The government will allocate Rs. 200 million in the interim budget for this year to set up a ‘State-Owned Enterprise Restructuring Unit” to restructure government owned business entities.
The pledge was made when President Ranil Wickremesinghe presented the interim budget for the rest of the year in parliament today.
Wickremesinghe said the management of state-owned enterprises (SOEs) is a critical area of reform for the government which is struggling to revive the economy.
The major fiscal risks arise from a few key SOEs in particular SriLankan Airlines in the transport sector and the Ceylon Electricity Board and Ceylon Petroleum Corporation in the energy sector.
‘These entities face significant losses, negative equity (SLA/CPC), and large volumes of debt that is predominantly owed to the state banks, creating significant financial sector risk’, Wickremesinghe said. ‘Some of the state-owned enterprises have been making losses on a continuous basis due to issues of structural nature that existed for some time. As these losses cannot be met endlessly from the General Treasury, attention should be paid to find alternative mechanism make them effective’.
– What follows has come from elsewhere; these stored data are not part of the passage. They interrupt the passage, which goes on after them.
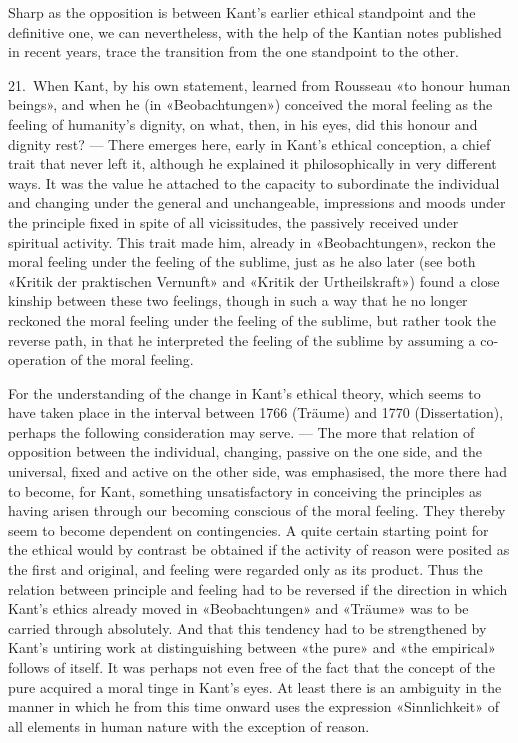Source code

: \documentclass[12pt,a4paper]{article}
\newcommand{\opage}[1]{\marginnote{\footnotesize\textit{[#1]}}}
\begin{document}
\opage{41}Sharp as the opposition is between Kant's earlier ethical standpoint and the
definitive one, we can nevertheless, with the help of the Kantian notes
published in recent years, trace the transition from the one standpoint to
the other.

21.\ When Kant, by his own statement, learned from Rousseau «to honour human
beings», and when he (in «Beobachtungen») conceived the moral feeling as
the feeling of humanity's dignity, on what, then, in his eyes, did this
honour and dignity rest? --- There emerges here, early in Kant's ethical
conception, a chief trait that never left it, although he explained it
philosophically in very different ways. It was the value he attached to the
capacity to subordinate the individual and changing under the general and
unchangeable, impressions and moods under the principle fixed in spite of
all vicissitudes, the passively received under spiritual activity. This
trait made him, already in «Beobachtungen», reckon the moral feeling under
the feeling of the sublime, just as he also later (see both «Kritik der
praktischen Vernunft» and «Kritik der Urtheilskraft») found a close kinship
between these two feelings, though in such a way that he no longer reckoned
the moral feeling under the feeling of the sublime, but rather took the
reverse path, in that he interpreted the feeling of the sublime by assuming
a co-operation of the moral feeling.

For the understanding of the change in Kant's ethical theory, which seems to
have taken place in the interval between 1766 (Träume) and 1770
(Dissertation), perhaps the following consideration may serve. --- The more
that relation of opposition between the individual, changing, passive
on the one side, and the universal, fixed and active on the other side, was
emphasised, the more there had to become, for Kant, something unsatisfactory
in conceiving the principles as having arisen through our becoming conscious
of the moral feeling. They thereby seem to become dependent on
contingencies. A quite certain starting point for the ethical would by
contrast be obtained if the activity of reason were posited as the first and
original, and feeling were regarded only as its product. Thus the relation
between principle and feeling had to be reversed if the direction in which
Kant's ethics already moved in «Beobachtungen» and «Träume» was to be
carried through absolutely. And that this tendency had to be strengthened by
Kant's untiring work at distinguishing between «the pure» and «the
empirical» follows of itself. It was perhaps not even free of the fact that
the concept of the pure acquired a moral tinge in Kant's eyes. At least
there is an ambiguity in the manner in which he from this time onward uses
the expression «Sinnlichkeit» of all elements in human nature with the
exception of reason.
\end{document}
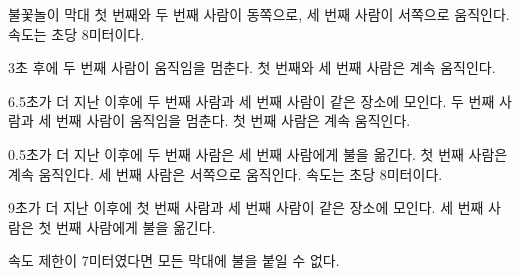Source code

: \begin{problem}{불꽃놀이 막대}
	첫 번째와 두 번째 사람이 동쪽으로, 세 번째 사람이 서쪽으로 움직인다. 속도는 초당 8미터이다.
	
	3초 후에 두 번째 사람이 움직임을 멈춘다. 첫 번째와 세 번째 사람은 계속 움직인다.
	
	6.5초가 더 지난 이후에 두 번째 사람과 세 번째 사람이 같은 장소에 모인다. 두 번째 사람과 세 번째 사람이 움직임을 멈춘다. 첫 번째 사람은 계속 움직인다.
	
	0.5초가 더 지난 이후에 두 번째 사람은 세 번째 사람에게 불을 옮긴다. 첫 번째 사람은 계속 움직인다. 세 번째 사람은 서쪽으로 움직인다. 속도는 초당 8미터이다.
	
	9초가 더 지난 이후에 첫 번째 사람과 세 번째 사람이 같은 장소에 모인다. 세 번째 사람은 첫 번째 사람에게 불을 옮긴다.
		
	속도 제한이 7미터였다면 모든 막대에 불을 붙일 수 없다.
	
	\begin{example}
	\end{example}
	
	
\end{problem}

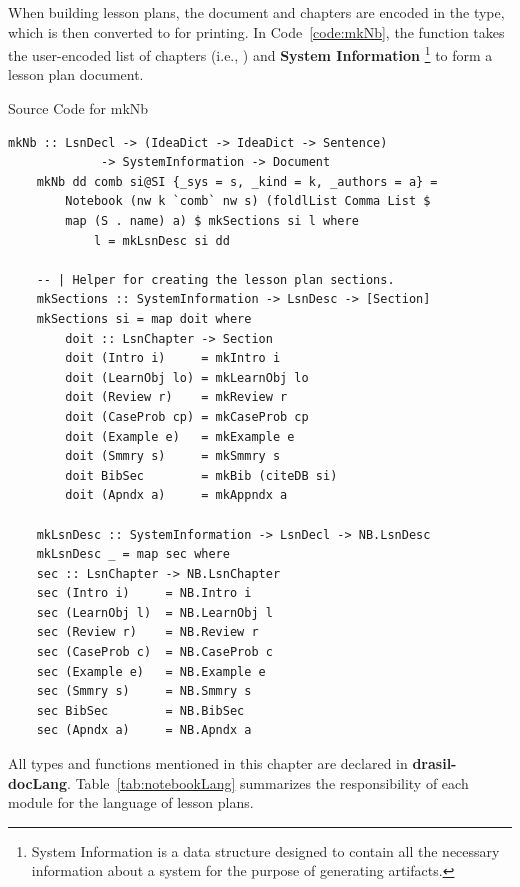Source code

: When building lesson plans, the document and chapters are encoded in the 
 type, which is then converted to  for 
printing. In Code~\ref{code:mkNb}, the  function takes the 
user-encoded list of chapters (i.e., ) and \textbf{System 
Information} \footnote{System Information is a data structure designed to 
contain all the necessary information about a system for the purpose of 
generating artifacts.} to form a lesson plan document.

\begin{listing}[h!]
	\caption{Source Code for mkNb}
	\label{code:mkNb}
	\begin{lstlisting}[language=haskell1]
	mkNb :: LsnDecl -> (IdeaDict -> IdeaDict -> Sentence) 
			 -> SystemInformation -> Document
	mkNb dd comb si@SI {_sys = s, _kind = k, _authors = a} =
		Notebook (nw k `comb` nw s) (foldlList Comma List $ 
		map (S . name) a) $	mkSections si l where
			l = mkLsnDesc si dd
	
	-- | Helper for creating the lesson plan sections.
	mkSections :: SystemInformation -> LsnDesc -> [Section]
	mkSections si = map doit where
		doit :: LsnChapter -> Section
		doit (Intro i)     = mkIntro i
		doit (LearnObj lo) = mkLearnObj lo
		doit (Review r)    = mkReview r
		doit (CaseProb cp) = mkCaseProb cp
		doit (Example e)   = mkExample e
		doit (Smmry s)     = mkSmmry s
		doit BibSec        = mkBib (citeDB si)
		doit (Apndx a)     = mkAppndx a
	
	mkLsnDesc :: SystemInformation -> LsnDecl -> NB.LsnDesc
	mkLsnDesc _ = map sec where
	sec :: LsnChapter -> NB.LsnChapter
	sec (Intro i)     = NB.Intro i
	sec (LearnObj l)  = NB.LearnObj l
	sec (Review r)    = NB.Review r  
	sec (CaseProb c)  = NB.CaseProb c
	sec (Example e)   = NB.Example e  
	sec (Smmry s)     = NB.Smmry s
	sec BibSec        = NB.BibSec
	sec (Apndx a)     = NB.Apndx a
	\end{lstlisting}
\end{listing}

All types and functions mentioned in this chapter are declared in 
\textbf{drasil-docLang}. Table~\ref{tab:notebookLang} summarizes the 
responsibility of each module for the language of lesson plans.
The government also plans to re-activate the Statement of Corporate Intent (SCI) process for key 50 SOEs, excluding CEB, CPC and Sri Lankan Airlines, as they are under different efforts to restructure, to closely monitor targets.
‘These difficult but necessary measures pertaining to SOEs will no doubt be challenging to address, but failing to do so would create catastrophic risks, particularly for financial sector stability, and will entail even higher taxation burdens on the public in the future’, Wicremesinghe added.